Consider a kernel that produces different amounts of data depending on the input
to the kernel. For example, a compression engine where the output size varies depending
on the input data pattern and similarity. The host can still read the whole output
buffer by using clEnqueueMigrateMemObjects
, but that is
a suboptimal approach as more than the required memory transfer would occur. Ideally the
host program should only read the exact amount of data that the kernel has written.

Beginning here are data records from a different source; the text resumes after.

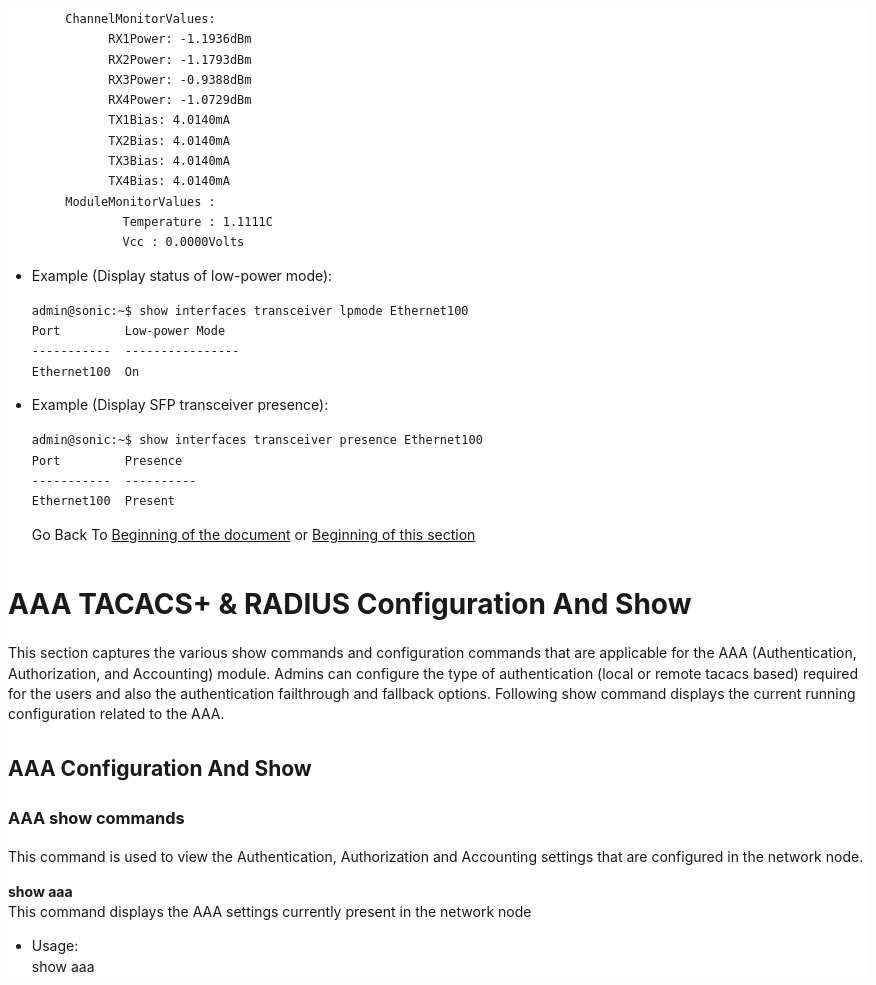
   ```
          ChannelMonitorValues:
                RX1Power: -1.1936dBm
                RX2Power: -1.1793dBm
                RX3Power: -0.9388dBm
                RX4Power: -1.0729dBm
                TX1Bias: 4.0140mA
                TX2Bias: 4.0140mA
                TX3Bias: 4.0140mA
                TX4Bias: 4.0140mA
          ModuleMonitorValues :
                  Temperature : 1.1111C
                  Vcc : 0.0000Volts
  ```

- Example (Display status of low-power mode):
  ```  
  admin@sonic:~$ show interfaces transceiver lpmode Ethernet100
  Port         Low-power Mode
  -----------  ----------------
  Ethernet100  On
  ```


- Example (Display SFP transceiver presence):
  ```
  admin@sonic:~$ show interfaces transceiver presence Ethernet100
  Port         Presence
  -----------  ----------
  Ethernet100  Present
  ```
  Go Back To [Beginning of the document](#SONiC-COMMAND-LINE-INTERFACE-GUIDE) or [Beginning of this section](#Basic-Configuration-And-Show)

# AAA TACACS+ &amp; RADIUS Configuration And Show
This section captures the various show commands and configuration commands that are applicable for the AAA (Authentication, Authorization, and Accounting) module.
Admins can configure the type of authentication (local or remote tacacs based) required for the users and also the authentication failthrough and fallback options.
Following show command displays the current running configuration related to the AAA.

## AAA Configuration And Show

### AAA show commands

This command is used to view the Authentication, Authorization and Accounting settings that are configured in the network node.

**show aaa**  
This command displays the AAA settings currently present in the network node

- Usage:  
  show aaa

One technique is to have the kernel write the amount of the output data at
the start of writing the output data. The host application can use
clEnqueueReadBuffer
two times, first to read the amount of
data being returned, and second to read exact amount of data returned by the kernel
based on the information from the first
read.clEnqueueReadBuffer(command_queue,device_write_ptr, CL_FALSE, 0, sizeof(int) * 1,
&kernel_write_size, 0, nullptr, &size_read_event);
clEnqueueReadBuffer(command_queue,device_write_ptr, CL_FALSE, DATA_READ_OFFSET,
kernel_write_size, host_ptr, 1, &size_read_event, &data_read_event);
With
clEnqueueMigrateMemObject
, which is
recommended over clEnqueueReadBuffer
or clEnqueueWriteBuffer
, you can adopt a similar approach by
using sub-buffers. This is shown in the following code sample. Tip: The code
sample shows only partial commands to demonstrate the concept.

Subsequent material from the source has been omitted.